Graphical documents express complex concepts using a visual language. This language consists of a vocabulary (symbols) and a syntax (structural relations between symbols) that articulate a semantic meaning in a certain context. Therefore, the automatic interpretation by computers of these sort of documents entails three main steps: the detection of the symbols, the extraction of the structural relations between these symbols, and the modeling of the knowledge that permits the extraction of the semantics. Different domains in graphical documents include: architectural and engineering drawings, maps, flowcharts, etc.
Graphics Recognition in particular and Document Image Analysis in general are born from the industrial need of interpreting a massive amount of digitalized documents after the emergence of the scanner. Although many years have passed, the graphical document understanding problem still seems to be far from being solved. The main reason is that the vast majority of the systems in the literature focus on very specific problems, where the domain of the document dictates the implementation of the interpretation. As a result, it is difficult to reuse these strategies on different data and on different contexts, hindering thus the natural progress in the field.
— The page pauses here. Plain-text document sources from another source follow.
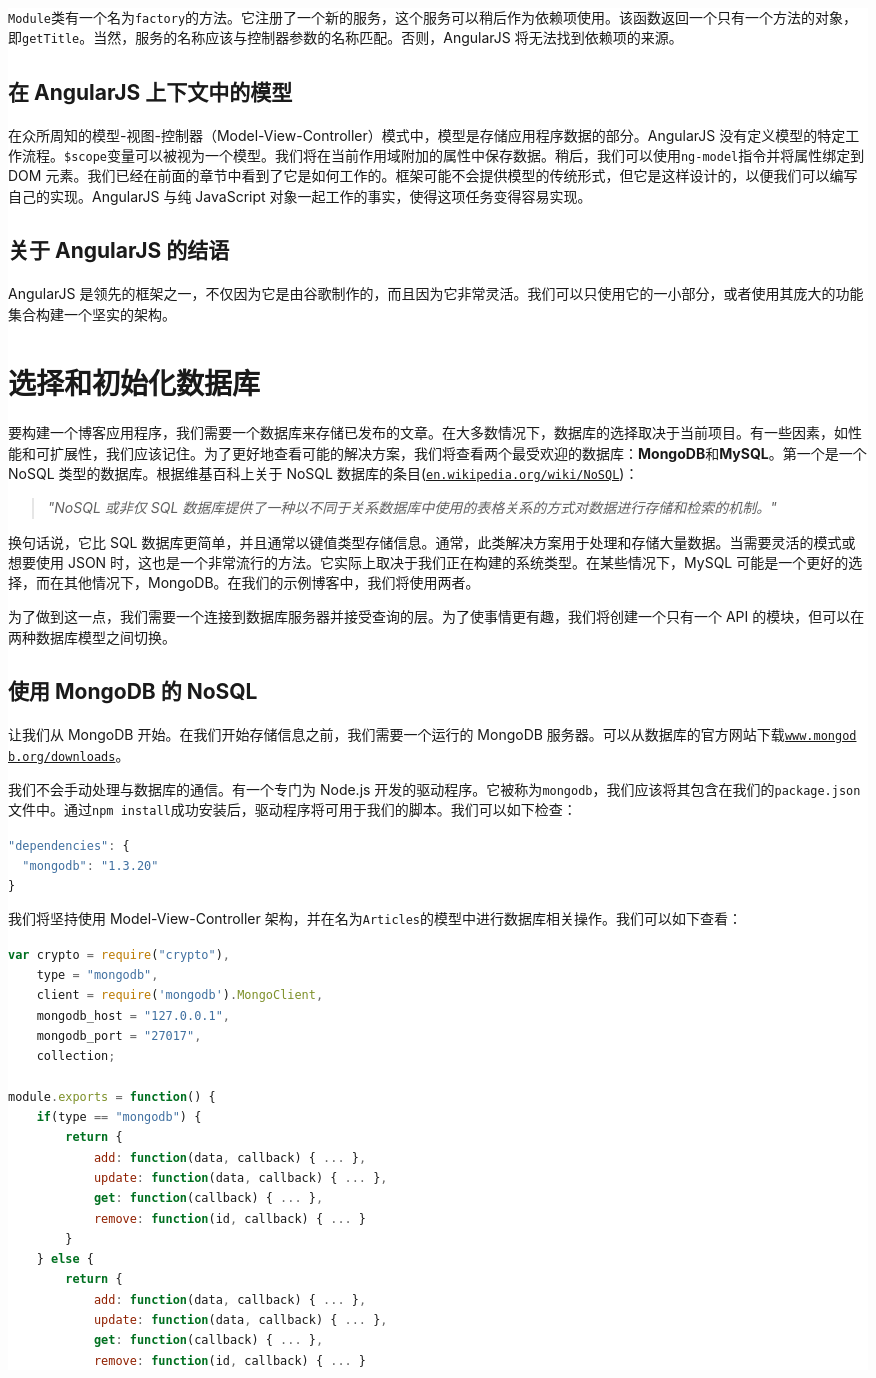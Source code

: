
 ```js
```

`Module`类有一个名为`factory`的方法。它注册了一个新的服务，这个服务可以稍后作为依赖项使用。该函数返回一个只有一个方法的对象，即`getTitle`。当然，服务的名称应该与控制器参数的名称匹配。否则，AngularJS 将无法找到依赖项的来源。

## 在 AngularJS 上下文中的模型

在众所周知的模型-视图-控制器（Model-View-Controller）模式中，模型是存储应用程序数据的部分。AngularJS 没有定义模型的特定工作流程。`$scope`变量可以被视为一个模型。我们将在当前作用域附加的属性中保存数据。稍后，我们可以使用`ng-model`指令并将属性绑定到 DOM 元素。我们已经在前面的章节中看到了它是如何工作的。框架可能不会提供模型的传统形式，但它是这样设计的，以便我们可以编写自己的实现。AngularJS 与纯 JavaScript 对象一起工作的事实，使得这项任务变得容易实现。

## 关于 AngularJS 的结语

AngularJS 是领先的框架之一，不仅因为它是由谷歌制作的，而且因为它非常灵活。我们可以只使用它的一小部分，或者使用其庞大的功能集合构建一个坚实的架构。

# 选择和初始化数据库

要构建一个博客应用程序，我们需要一个数据库来存储已发布的文章。在大多数情况下，数据库的选择取决于当前项目。有一些因素，如性能和可扩展性，我们应该记住。为了更好地查看可能的解决方案，我们将查看两个最受欢迎的数据库：**MongoDB**和**MySQL**。第一个是一个 NoSQL 类型的数据库。根据维基百科上关于 NoSQL 数据库的条目([`en.wikipedia.org/wiki/NoSQL`](http://en.wikipedia.org/wiki/NoSQL))：

> *"NoSQL 或非仅 SQL 数据库提供了一种以不同于关系数据库中使用的表格关系的方式对数据进行存储和检索的机制。"*

换句话说，它比 SQL 数据库更简单，并且通常以键值类型存储信息。通常，此类解决方案用于处理和存储大量数据。当需要灵活的模式或想要使用 JSON 时，这也是一个非常流行的方法。它实际上取决于我们正在构建的系统类型。在某些情况下，MySQL 可能是一个更好的选择，而在其他情况下，MongoDB。在我们的示例博客中，我们将使用两者。

为了做到这一点，我们需要一个连接到数据库服务器并接受查询的层。为了使事情更有趣，我们将创建一个只有一个 API 的模块，但可以在两种数据库模型之间切换。

## 使用 MongoDB 的 NoSQL

让我们从 MongoDB 开始。在我们开始存储信息之前，我们需要一个运行的 MongoDB 服务器。可以从数据库的官方网站下载[`www.mongodb.org/downloads`](https://www.mongodb.org/downloads)。

我们不会手动处理与数据库的通信。有一个专门为 Node.js 开发的驱动程序。它被称为`mongodb`，我们应该将其包含在我们的`package.json`文件中。通过`npm install`成功安装后，驱动程序将可用于我们的脚本。我们可以如下检查：

```js
"dependencies": {
  "mongodb": "1.3.20"
}
```

我们将坚持使用 Model-View-Controller 架构，并在名为`Articles`的模型中进行数据库相关操作。我们可以如下查看：

```js
var crypto = require("crypto"),
    type = "mongodb",
    client = require('mongodb').MongoClient,
    mongodb_host = "127.0.0.1",
    mongodb_port = "27017",
    collection;

module.exports = function() {
    if(type == "mongodb") {
        return {
            add: function(data, callback) { ... },
            update: function(data, callback) { ... },
            get: function(callback) { ... },
            remove: function(id, callback) { ... }
        }
    } else {
        return {
            add: function(data, callback) { ... },
            update: function(data, callback) { ... },
            get: function(callback) { ... },
            remove: function(id, callback) { ... }
```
In this thesis, we face the graphical document understanding problem by proposing several relational models at different levels that are designed from a generic perspective. Firstly, we introduce three different strategies for the detection of symbols. The first method tackles the problem structurally, wherein general knowledge of the domain guides the detection. The second is a statistical method that learns the graphical appearance of the symbols and easily adapts to the big variability of the problem. The third method is a combination of the previous two methods that inherits their respective strengths, i.e. copes the big variability and does not need annotated data. Secondly, we present two relational strategies that tackle the problem of the visual context extraction. The first one is a full bottom up method that heuristically searches in a graph representation the contextual relations between symbols. Contrarily, the second is syntactic method that models probabilistically the structure of the documents. It automatically learns the model, which guides the inference algorithm to encounter the best structural representation for a given input. Finally, we construct a knowledge-based model consisting of an ontological definition of the domain and real data. This model permits to perform contextual reasoning and to detect semantic inconsistencies within the data. We evaluate the suitability of the proposed contributions in the framework of floor plan interpretation. Since there is no standard in the modeling of these documents there exists an enormous notation variability from plan to plan in terms of vocabulary and syntax. Therefore, floor plan understanding is a relevant task in the graphical document understanding problem.